By MARIA CRESSLER, Commentary | Published October 20, 2020
As an Italian extrovert, the oldest of five children, and raised in a household with my grandparents, I was never alone. I shared a bedroom most of my life and literally went from my parent’s home into my own when I married right out of college. Sixteen months later I became a mother and, again, I was never alone.
Nothing intimidated me more than silence. You might think I would crave it coming from the chaotic but wonderful “noise” of an Italian American household; however, the extrovert in me was totally intimidated by silence and solitude.
So, when I encountered an Ignatian silent retreat for the first time in my 30’s as a young mother and youth minister, it literally changed my life. Something profound shifted in me and set me on a journey with my God in a new and beautiful way.
Up until this point, all other retreat experiences I knew involved sharing (and I am sure you can imagine how welcoming that can be for an extrovert!). Yet on this spiritual retreat, the only conversations I had were within me, with my creator. I learned something that altered my daily life and has never left me: the necessary ingredient for the spiritual life is silence. Not only at an annual retreat, but every day, every week, every month, we need to make room for silence.
I found a sign years ago that sums up this profound truth: “silent” and “listen” have the same letters, just rearranged. We can’t listen without being silent. That is why we mute devices, TVs and radios when we are straining to hear something being drowned out. That is why when we want children to listen to our voice, we shush them. That is why we take a break when too much noise is in our heads: fear, grief, or a never-ending to-do list.
The truth is, there are so many voices that surround and beckon us, the only way we can discern the unique cadence of God’s voice is in the silence. Ignatius of Loyola discovered this himself nearly 500 years ago. He withdrew to spend time in silent prayer, and he encountered God. From his experience he penned the Spiritual Exercises to help us methodically discern which voices within are from God and which are from the “enemy.” When we can hear God, we hear who God created us to truly be.
Father Niel Jarreau, SJ, a beloved Jesuit at Ignatius House for many years, told me I should rename the retreats as “Listening Retreats” instead of “Silent Retreats” for that is really what happens when one is here.
What I realized so many years ago is that I suffered from a common fear: that if we stop and listen, we will hear emptiness.

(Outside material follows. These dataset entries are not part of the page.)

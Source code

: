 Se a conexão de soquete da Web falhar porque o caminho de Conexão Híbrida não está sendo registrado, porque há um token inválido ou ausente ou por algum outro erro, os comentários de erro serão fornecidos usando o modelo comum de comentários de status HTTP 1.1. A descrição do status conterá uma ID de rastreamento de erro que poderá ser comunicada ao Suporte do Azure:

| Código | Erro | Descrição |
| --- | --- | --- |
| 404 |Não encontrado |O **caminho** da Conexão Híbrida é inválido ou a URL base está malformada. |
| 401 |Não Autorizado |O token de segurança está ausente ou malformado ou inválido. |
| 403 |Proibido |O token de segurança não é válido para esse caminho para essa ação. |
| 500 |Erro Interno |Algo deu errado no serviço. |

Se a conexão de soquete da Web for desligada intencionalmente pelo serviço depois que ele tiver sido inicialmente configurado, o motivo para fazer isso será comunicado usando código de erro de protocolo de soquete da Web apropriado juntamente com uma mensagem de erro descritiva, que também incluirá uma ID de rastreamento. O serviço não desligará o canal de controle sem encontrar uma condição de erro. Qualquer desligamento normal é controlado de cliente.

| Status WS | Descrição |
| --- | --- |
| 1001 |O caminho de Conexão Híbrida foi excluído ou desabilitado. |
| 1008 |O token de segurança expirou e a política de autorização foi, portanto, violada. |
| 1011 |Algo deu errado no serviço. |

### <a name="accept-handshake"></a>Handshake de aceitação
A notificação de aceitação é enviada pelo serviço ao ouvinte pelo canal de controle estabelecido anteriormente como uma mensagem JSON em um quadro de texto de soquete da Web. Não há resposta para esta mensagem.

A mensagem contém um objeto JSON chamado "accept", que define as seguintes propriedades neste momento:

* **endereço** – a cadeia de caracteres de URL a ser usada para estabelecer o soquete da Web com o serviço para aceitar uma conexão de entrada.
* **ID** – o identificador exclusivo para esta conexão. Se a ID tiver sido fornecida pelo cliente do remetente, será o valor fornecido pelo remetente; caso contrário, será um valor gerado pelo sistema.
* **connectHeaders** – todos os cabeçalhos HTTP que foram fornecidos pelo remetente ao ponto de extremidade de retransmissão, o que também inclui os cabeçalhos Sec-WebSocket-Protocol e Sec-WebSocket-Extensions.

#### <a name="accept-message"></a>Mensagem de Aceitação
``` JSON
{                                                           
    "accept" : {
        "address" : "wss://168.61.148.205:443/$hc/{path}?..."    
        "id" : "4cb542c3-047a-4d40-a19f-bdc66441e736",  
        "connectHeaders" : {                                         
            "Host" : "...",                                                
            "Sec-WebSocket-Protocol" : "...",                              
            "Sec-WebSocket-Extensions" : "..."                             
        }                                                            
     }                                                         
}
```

For me, what I heard so profoundly on my first silent retreat was how loved I was. I was loved not because I was a good wife, mother, daughter, sister, youth minister, or any other role I was trying to live with gusto (exhausting me and often making me bitter). Instead, I heard the still, soft voice of love–the voice that tells each of us, “I love you just the way you are.” The voice told me, “You have nothing to prove. Just, let me love you. And filled with my love, you can love those I’ve called you to serve.”
I fell in love with God anew and that silence changed my life and my well-being forever.